REQUIRED ACTION - Instruction for the entries that follow: retype exactly the lines from the line with "tái, hải sản" to the line with "Nguy cơ ngộ", both included, and omit all others.

++++++++++

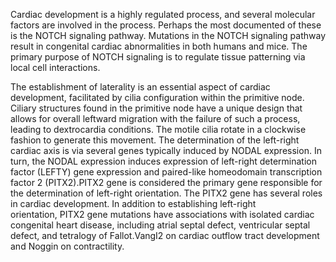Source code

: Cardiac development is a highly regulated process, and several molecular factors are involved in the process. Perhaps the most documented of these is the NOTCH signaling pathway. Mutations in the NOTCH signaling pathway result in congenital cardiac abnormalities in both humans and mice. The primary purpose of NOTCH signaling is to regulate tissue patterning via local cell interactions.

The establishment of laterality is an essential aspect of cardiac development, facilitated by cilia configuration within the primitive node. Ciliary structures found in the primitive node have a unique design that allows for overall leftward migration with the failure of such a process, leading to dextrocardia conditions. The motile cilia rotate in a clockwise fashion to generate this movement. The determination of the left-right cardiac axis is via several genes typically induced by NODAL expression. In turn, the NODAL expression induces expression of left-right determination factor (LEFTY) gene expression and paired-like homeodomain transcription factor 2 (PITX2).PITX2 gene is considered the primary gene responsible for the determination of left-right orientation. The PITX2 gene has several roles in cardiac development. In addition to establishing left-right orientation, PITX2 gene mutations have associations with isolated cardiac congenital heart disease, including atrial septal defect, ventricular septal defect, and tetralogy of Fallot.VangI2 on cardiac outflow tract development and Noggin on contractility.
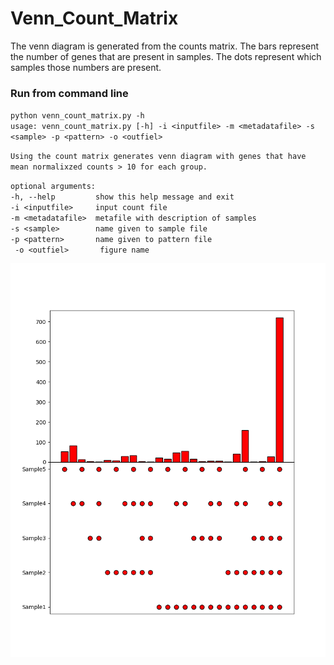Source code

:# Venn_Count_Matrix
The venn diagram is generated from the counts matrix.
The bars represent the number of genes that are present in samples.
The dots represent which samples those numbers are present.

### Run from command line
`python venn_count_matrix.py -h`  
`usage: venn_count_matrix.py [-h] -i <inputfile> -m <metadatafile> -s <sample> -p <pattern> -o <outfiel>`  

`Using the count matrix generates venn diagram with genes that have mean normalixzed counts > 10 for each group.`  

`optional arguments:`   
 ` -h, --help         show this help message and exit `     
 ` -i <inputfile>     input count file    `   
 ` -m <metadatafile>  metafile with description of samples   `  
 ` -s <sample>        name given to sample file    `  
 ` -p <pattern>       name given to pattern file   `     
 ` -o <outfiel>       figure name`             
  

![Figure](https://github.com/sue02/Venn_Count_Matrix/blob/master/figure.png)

++++++++++

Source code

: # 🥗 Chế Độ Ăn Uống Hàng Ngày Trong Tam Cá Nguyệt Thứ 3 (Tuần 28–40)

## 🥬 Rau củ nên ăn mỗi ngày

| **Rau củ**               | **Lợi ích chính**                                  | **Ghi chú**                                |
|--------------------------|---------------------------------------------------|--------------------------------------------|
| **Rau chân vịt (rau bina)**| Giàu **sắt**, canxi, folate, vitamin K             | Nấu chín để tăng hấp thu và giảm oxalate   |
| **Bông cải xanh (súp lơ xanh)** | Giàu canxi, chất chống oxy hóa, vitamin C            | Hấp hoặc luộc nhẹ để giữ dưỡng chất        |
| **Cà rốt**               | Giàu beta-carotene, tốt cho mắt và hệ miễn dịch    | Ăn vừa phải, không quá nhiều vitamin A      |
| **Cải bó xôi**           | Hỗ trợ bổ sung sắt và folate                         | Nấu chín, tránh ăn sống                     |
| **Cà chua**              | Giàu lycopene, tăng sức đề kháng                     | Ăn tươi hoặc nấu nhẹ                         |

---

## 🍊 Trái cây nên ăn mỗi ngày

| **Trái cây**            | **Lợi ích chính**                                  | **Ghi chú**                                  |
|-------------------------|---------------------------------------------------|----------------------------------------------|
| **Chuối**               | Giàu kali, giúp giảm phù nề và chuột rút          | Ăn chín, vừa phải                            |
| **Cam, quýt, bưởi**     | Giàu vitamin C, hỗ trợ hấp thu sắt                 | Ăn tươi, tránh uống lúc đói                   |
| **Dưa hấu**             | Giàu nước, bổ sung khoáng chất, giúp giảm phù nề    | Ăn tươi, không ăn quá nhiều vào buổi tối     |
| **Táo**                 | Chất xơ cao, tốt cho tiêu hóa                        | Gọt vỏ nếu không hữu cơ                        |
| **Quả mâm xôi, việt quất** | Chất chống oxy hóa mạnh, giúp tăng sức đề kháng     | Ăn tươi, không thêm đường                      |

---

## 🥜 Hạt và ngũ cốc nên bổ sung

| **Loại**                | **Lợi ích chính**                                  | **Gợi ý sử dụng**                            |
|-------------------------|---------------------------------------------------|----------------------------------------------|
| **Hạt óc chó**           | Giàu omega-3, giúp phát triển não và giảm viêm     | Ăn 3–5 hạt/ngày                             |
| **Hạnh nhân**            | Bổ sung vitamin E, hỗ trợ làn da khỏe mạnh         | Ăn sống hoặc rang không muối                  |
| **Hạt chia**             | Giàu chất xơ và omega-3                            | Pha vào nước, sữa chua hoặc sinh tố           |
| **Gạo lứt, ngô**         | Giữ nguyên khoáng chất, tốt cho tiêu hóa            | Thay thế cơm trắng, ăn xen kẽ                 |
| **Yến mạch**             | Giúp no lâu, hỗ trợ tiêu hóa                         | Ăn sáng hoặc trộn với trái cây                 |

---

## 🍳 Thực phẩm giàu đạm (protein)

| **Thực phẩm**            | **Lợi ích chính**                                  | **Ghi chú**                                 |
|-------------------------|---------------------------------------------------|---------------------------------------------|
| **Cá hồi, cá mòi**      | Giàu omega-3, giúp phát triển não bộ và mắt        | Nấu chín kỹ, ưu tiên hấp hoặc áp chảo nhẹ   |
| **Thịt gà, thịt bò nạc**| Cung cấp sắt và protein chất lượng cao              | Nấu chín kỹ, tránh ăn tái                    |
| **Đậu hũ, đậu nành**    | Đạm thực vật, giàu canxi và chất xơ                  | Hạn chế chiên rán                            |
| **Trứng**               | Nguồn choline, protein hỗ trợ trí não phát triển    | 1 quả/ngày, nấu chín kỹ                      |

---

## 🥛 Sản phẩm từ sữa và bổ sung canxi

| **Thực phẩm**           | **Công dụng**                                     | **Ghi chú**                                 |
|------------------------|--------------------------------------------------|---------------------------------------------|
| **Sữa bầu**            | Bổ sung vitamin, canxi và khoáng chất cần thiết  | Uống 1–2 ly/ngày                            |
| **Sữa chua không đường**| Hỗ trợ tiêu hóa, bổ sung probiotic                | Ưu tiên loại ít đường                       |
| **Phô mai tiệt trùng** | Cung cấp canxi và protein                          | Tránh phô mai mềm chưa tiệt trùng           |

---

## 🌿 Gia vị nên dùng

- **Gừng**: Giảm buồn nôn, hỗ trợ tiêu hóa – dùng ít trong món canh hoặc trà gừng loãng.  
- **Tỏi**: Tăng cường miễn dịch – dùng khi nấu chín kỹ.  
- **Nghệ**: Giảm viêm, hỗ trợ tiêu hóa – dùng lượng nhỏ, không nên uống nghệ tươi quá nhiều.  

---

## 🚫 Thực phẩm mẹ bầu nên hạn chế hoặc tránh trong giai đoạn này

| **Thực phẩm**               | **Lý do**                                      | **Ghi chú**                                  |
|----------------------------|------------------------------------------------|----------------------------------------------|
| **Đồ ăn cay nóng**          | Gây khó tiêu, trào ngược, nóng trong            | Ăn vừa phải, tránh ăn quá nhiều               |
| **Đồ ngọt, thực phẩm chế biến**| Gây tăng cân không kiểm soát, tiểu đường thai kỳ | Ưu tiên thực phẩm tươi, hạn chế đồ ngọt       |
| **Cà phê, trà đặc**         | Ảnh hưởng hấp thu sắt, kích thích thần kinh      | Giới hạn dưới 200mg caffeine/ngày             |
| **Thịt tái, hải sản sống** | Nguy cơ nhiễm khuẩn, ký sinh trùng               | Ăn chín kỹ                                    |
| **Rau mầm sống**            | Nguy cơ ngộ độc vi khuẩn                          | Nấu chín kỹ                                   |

++++++++++

SOLUTION TO THE EXERCISE -
| **Thịt tái, hải sản sống** | Nguy cơ nhiễm khuẩn, ký sinh trùng               | Ăn chín kỹ                                    |
| **Rau mầm sống**            | Nguy cơ ngộ độc vi khuẩn                          | Nấu chín kỹ                                   |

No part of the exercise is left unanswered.